With the algal work, however, a few preliminary sets of lab analyses were necessary before writing the paper. For one analysis, we took surface mud samples and extracted chlorophyll a to obtain estimates of how many microalgae live on the sediments of these marshes and swamps. These microscopic “plants” are easily overlooked, but they can be very important parts of coastal environments. For example, research with stable isotopes shows that they turn up in the diets of animals, indicating that they make an important contribution to coastal food webs.

Our data from Oregon wetlands showed a very prominent role for elevation in structuring the abundance and diversity of macroalgae and sediment microalgae in the estuaries. Unsurprisingly (because algae are mostly aquatic organisms), they were more abundant and diverse in tidal marshes found at lower elevations, but essentially absent from high tidal marshes that are rarely flooded. The figure below illustrates how total macroalgal cover on the wetland surface changed with elevation in the dataset.

Macroalgal cover (open circles) along the tidal wetland elevation gradient. Above mean higher high water (MHHW), the wetlands are seldom inundated (blue line) and have essentially no macroalgae. Pictures to the right show some common genera of seaweeds found in estuarine wetlands in Oregon: FucusGracilaria, and Ulva.

Salinity seemed to play a secondary role in structuring algal communities (as far as could be determined from an observational, not experimental study). Sediment chlorophyll a and macroalgal diversity was higher in areas with more saline soils, but the relationships were not strong.
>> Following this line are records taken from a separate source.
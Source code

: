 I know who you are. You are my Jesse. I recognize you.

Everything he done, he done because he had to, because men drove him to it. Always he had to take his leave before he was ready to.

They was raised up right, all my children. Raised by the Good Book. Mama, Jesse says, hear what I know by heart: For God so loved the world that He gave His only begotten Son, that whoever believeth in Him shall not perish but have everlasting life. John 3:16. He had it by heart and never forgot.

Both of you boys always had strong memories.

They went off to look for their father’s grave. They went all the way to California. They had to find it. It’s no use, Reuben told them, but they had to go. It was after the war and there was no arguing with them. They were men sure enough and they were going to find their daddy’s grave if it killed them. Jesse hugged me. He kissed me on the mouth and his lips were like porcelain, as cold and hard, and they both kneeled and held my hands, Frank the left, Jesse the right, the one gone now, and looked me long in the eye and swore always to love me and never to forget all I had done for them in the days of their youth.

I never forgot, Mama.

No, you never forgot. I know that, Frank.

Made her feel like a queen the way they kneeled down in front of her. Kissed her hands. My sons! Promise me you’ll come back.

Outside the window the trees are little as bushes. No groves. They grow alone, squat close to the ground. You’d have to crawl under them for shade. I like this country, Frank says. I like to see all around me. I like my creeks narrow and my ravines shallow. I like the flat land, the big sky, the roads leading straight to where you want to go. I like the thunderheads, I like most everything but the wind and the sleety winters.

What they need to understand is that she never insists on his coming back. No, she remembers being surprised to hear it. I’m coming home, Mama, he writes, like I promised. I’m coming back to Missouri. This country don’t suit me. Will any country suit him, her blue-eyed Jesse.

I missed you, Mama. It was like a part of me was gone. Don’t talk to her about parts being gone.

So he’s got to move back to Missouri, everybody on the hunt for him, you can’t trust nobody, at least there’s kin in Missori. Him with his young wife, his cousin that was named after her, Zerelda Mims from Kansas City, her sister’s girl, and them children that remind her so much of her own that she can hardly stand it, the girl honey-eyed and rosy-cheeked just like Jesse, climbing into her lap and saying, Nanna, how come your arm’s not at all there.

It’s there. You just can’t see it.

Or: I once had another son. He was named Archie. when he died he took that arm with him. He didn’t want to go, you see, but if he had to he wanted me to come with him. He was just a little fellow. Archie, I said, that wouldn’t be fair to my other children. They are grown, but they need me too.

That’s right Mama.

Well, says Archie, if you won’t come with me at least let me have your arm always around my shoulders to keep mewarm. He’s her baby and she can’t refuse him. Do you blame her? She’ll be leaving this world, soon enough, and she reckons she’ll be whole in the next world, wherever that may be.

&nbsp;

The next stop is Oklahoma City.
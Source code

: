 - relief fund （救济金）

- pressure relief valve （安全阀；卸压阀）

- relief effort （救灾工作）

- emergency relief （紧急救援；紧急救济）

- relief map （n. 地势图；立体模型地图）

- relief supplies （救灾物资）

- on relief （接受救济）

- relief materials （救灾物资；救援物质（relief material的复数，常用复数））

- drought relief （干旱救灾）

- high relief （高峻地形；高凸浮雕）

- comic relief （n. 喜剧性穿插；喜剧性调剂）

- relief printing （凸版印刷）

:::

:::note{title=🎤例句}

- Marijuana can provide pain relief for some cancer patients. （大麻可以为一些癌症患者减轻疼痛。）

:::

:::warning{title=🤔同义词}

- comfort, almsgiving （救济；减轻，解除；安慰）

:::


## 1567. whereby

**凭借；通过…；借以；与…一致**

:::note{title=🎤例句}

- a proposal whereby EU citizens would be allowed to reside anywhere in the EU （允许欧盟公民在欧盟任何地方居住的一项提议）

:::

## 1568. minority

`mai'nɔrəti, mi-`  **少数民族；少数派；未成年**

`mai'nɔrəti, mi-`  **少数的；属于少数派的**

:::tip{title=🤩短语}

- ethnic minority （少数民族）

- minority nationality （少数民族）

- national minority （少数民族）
Our analysis of sediment chlorophyll a took a fair amount of effort in the lab, but unfortunately it is not an adequate technique for assessing which kinds of microalgae live in different wetland environments. Most tidal wetland sediments in Oregon are probably dominated by diatoms, but many species may be involved. Do sediments at different tidal elevations or under different kinds of plant canopies have different microalgal communities? One of the observations I made repeatedly in the field, but was never able to carefully investigate, was the occurrence of dark globular cyanobacterial colonies in some wetlands. By light microscopy I determined that these colonies were comprised of Rivularia, a cyanobacterium capable of nitrogen fixation. What are the environmental and biological factors that affect where this fascinating alga grows?

Rivularia colonies on sediment (left) and squashed on a microscope slide (right). At the end of the individual green filaments of cells there are brownish spherical cells. These are heterocytes, cells that specialize in nitrogen fixation.
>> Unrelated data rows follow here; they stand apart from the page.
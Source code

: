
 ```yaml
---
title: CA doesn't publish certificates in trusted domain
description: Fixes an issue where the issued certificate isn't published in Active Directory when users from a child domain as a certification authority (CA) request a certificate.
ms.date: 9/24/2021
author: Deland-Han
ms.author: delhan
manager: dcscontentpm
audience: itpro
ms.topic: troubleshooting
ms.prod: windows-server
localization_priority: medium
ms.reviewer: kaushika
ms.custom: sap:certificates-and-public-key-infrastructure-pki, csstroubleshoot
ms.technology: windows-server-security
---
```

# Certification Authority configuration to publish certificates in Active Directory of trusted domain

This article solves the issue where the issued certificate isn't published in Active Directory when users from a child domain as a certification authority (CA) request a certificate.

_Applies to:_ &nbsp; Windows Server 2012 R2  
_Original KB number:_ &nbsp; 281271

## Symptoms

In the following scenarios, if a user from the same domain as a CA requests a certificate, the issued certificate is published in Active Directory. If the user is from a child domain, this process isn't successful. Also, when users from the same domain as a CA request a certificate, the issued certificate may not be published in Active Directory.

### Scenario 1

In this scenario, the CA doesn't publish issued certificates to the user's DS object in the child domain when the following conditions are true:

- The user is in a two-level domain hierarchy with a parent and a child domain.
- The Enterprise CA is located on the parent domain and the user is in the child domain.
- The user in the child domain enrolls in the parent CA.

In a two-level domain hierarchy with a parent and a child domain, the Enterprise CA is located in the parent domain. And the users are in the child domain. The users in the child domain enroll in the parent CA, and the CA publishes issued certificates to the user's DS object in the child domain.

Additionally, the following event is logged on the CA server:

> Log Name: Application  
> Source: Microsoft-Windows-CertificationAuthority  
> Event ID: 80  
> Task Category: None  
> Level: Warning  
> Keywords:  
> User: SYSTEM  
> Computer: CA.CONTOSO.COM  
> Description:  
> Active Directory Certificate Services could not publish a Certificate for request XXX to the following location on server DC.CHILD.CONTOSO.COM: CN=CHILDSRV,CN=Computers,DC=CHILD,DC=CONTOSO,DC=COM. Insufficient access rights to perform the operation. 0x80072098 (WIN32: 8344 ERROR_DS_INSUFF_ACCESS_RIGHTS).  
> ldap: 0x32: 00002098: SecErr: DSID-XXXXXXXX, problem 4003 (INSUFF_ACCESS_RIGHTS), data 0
What does the algal perspective suggest about changes to coastal wetland ecosystems in light of sea-level rise? First, if rising water levels outpace the vertical growth of the wetland surface, the abundance of low salt marsh in coastal estuaries is likely to increase. Macroalgae and microalgae are then expected to become a more prevalent component of the coastal wetland landscape. This may potentially have effects on coastal food webs. For example, will groups of consumers that more readily consume algae over vascular plant matter be favored?
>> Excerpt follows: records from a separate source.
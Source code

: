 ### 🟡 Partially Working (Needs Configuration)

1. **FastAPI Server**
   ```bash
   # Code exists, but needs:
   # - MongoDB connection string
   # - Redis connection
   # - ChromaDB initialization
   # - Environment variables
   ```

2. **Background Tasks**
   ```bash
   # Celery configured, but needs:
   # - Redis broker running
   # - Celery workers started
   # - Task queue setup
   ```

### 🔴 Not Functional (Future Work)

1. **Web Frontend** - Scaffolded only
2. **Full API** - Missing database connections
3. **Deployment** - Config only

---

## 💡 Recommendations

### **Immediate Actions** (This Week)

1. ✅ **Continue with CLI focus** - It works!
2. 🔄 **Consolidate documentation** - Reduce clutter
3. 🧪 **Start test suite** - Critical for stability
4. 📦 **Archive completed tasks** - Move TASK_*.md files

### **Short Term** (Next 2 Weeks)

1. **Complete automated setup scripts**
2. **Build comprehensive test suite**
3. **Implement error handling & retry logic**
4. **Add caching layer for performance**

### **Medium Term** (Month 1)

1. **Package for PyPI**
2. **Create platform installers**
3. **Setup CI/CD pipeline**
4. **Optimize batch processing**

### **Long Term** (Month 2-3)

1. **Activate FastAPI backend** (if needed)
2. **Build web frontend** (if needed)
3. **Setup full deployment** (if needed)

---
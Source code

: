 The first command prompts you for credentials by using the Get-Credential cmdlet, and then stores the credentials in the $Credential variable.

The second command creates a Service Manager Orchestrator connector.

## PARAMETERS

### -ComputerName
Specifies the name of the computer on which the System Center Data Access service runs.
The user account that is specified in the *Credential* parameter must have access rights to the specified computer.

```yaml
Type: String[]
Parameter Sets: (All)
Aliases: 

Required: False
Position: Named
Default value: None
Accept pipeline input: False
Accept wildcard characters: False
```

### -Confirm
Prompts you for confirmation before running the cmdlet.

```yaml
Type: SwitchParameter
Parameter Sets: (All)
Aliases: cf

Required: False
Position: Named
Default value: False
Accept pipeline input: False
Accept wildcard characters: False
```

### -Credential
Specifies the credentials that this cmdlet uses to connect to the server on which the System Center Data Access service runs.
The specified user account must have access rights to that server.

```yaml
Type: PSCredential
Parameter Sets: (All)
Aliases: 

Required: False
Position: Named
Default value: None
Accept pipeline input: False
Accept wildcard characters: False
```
Second, sea-level rise could have consequences for wetland accretion if it stimulates algal production but decreases plant productivity (more on this latter question in a future post). This is because the organic material produced by vascular plants in a key ingredient of the new sediment added to growing marshes. Algal production may be less likely to serve as a substitute because it much more easily decomposes. Could all of this constitute a negative feedback between sea-level rise and accretion potential?

Reference

JanousekCN and Folger CL. 2012. Patterns of distribution and environmental correlates of macroalgal assemblages and sediment chlorophyll a in Oregon tidal wetlands. Journal of Phycology 48:1448-1457. 

*The posts in this series represent the views of the author only and not necessarily those of the US EPA or US government.